The first boy I ever slept with slipped a hand-made Valentine in my mailbox. He was kind of an artist and sang in a band…I think he'd been dating someone I knew, so it was a bit of a surprise, but the card was beautiful…had some Adam and Eve imagery, a slight Goth/Edgar Allen Poe vibe. I knew then and there he 'got' me. It took some thought, some stealth, some insight and some artistic effort. It was Romantic. And it did its job.
I've been to February 14th weddings, parties, gigs-- had theatre dates, candlelit dinners, hotel-room trysts-- baked, cooked, dressed up in sexy lingerie, read poetry and danced. I've been to the Oak Room, the Rainbow Room, the Top of the Beekman and Cafe des Artistes… but most of all, I've philosophized; it's become a sort of 'day of reckoning' for relationships. And now that there are considerably more of these days in the past than the future, I can sift through the red-sand nights and find the ones that stand out.
Maybe my best memory is the striped colored heart I cut out for my baby boy--- just 3 months old, which hung like mistletoe in my tiny studio-apartment kitchen, where he sat in his little plastic basket-chair, watching it with intensity while he made it dance with his tiny feet. Now he is 26 with surely a reservation at some trendy restaurant and a Tiffany-boxed gift for his lovely girlfriend.

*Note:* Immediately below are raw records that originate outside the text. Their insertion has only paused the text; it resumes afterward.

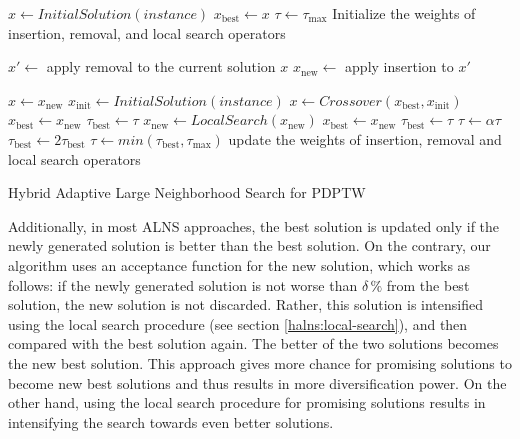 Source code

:         \begin{algorithm}[!ht]
    $ x \leftarrow InitialSolution(instance) $ 
    $ x_{\mathrm{best}} \leftarrow x $ 
    $ \tau \leftarrow \tau_{\mathrm{max}} $ 
    Initialize the weights of insertion, removal, and local search operators\;
     {
        $x' \leftarrow$ apply removal to the current solution $ x $\;
        $x_{\mathrm{new}} \leftarrow$ apply insertion to $ x' $ 
        
         {
             {
                $x \leftarrow x_{\mathrm{new}}$\;
            }
             {
                $ x_{\mathrm{init}} \leftarrow InitialSolution(instance) $\;
                $ x \leftarrow Crossover(x_{\mathrm{best}}, x_{\mathrm{init}}) $\;
            }
             {
                $x_{\mathrm{best}} \leftarrow x_{\mathrm{new}}$\;
                $\tau_{\mathrm{best}} \leftarrow \tau$\;
            }
             {
                $x_{\mathrm{new}} \leftarrow LocalSearch(x_{\mathrm{new}})$\;
                 {
                    $x_{\mathrm{best}} \leftarrow x_{\mathrm{new}}$\;
                    $\tau_{\mathrm{best}} \leftarrow \tau$\;
                }
            }
        }
        $\tau \leftarrow \alpha \tau$\;
         {
            $\tau_{\mathrm{best}} \leftarrow 2\tau_{\mathrm{best}}$\;
            $\tau \leftarrow min(\tau_{\mathrm{best}}, \tau_{\mathrm{max}})$\;
        }
        update the weights of insertion, removal and local search operators\;
    }
    \caption{\label{alg:halns-loop} Hybrid Adaptive Large Neighborhood Search for PDPTW}
    \end{algorithm}
    
    
    
    Additionally, in most ALNS approaches, the best solution is updated only if the newly generated solution is better than the best solution. On the contrary, our algorithm uses an acceptance function for the new solution, which works as follows: if the newly generated solution is not worse than $\delta\,\%$ from the best solution, the new solution is not discarded. Rather, this solution is intensified using the local search procedure (see section \ref{halns:local-search}), and then compared with the best solution again. The better of the two solutions becomes the new best solution. This approach gives more chance for promising solutions to become new best solutions and thus results in more diversification power. On the other hand, using the local search procedure for promising solutions results in intensifying the search towards even better solutions.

He knows about hearts-- about women and responsibility-- matching iphones and uber accounts. I doubt he remembers the hand-made paper Valentine which provided entertainment for so many weeks.
The other visual which comes up in my heart-shaped 8-ball tonight is a jazz musician on a bicycle. We'd had a rocky weathery love affair which left both of us a little bruised and battered. Many months later I was on my way home after a sweaty gym workout-- sure it was the 14th, but I wasn't having any of the hype and froth… and there he was, with roses and chocolate dipped strawberries, asking for a second chance. We've gone on with our lives, but that night gave us improvisational healing and closure. Valentine-shaped circle of 5ths.
I've already spoken with several unattached beautiful girlfriends tonight who have stoically joked about their match.com dinner, their anticipation, their disappointing date last night-- about illness, children, our aging parents, our jobs. I've leafed through archived poems and found a few lines which still resonate (Have we not all struggled with buttons,/ slipped an outgrown dream over our heads/to enter someone else’s body/with a rose?). Funny how I vaguely recall the poetry but not necessarily the man who inspired it.
At this point it is maybe a day to show love less discriminately, the way we were forced as children to give a Valentine to every single classmate, however creepy. We can all use this lesson, and it never fails to remind us of the old mathematical adage about the love we make being equal to the love we take. But this is really no longer adequate in our world. Those of us who can, do-- and those of us who can't--well, they sit home and sulk. My advice? Buy yourself a rose, if you really need one.
Besides, hearts for me are bloody things. I grew up with a father who had a display of medals-- several Bronze and Silver Crosses and purple hearts to commemorate not just his heroic deeds but his painful wounds and deep injuries, and this iconography was very vivid in my childhood. Or a symbolic reminder of how he was forever changed into the difficult man who raised me to distrust things like flowers and love and men with guitars who all seemed so enchanting and appealing. And my family? Deep wounds there which could be glossed over but will not be. I see photos everywhere of sisters-- heads together, smiling and waving. My version is rather a composite-- a black and white collage of time-mixing and backward soundtracks, like news clippings of bad deeds which have gone unsolved and unpunished. At some point there were happy moments, but few pearls remain from the broken shells that wash up on my memory-beach. My mother-- a different story. She is exonerated and forgiven for any mistakes; if I had a solid gold heart to spare, it would certainly be hers, whether she recognizes it or not.
Love in the romantic version, as it exists, is probably more honored in its tragic form. The greatest love stories do not end well, and pain is so much the B-side of any relationship, no matter how passionate and fulfilling. We poets and dark souls embrace and inhale the smoke from these fires. This is what remains. No matter how complete we may be, in the arms of our greatest love.. .the dawn comes, we rise and make coffee, we grow familiar and forget to honor our best moments, and we lose things. We lose people-- they move on, they love others, we let them go, we prefer someone else-- whatever. Do we collect hearts? No, but some of us save Valentines and messages. I still have that Adam-and-Eve card, rumpled and folded as it is. I still have the striped baby heart, stained and tattered, loved as maybe no other paper heart I have ever made, and there have been many hundreds.
In my email today was a message from an old love-- a song-- so nostalgic and romantic-- so perfect and musical and sad…. my February 14th closure. How lucky or loved I am, or have been, or was. Tomorrow will be the 15th. Is it not all really the same?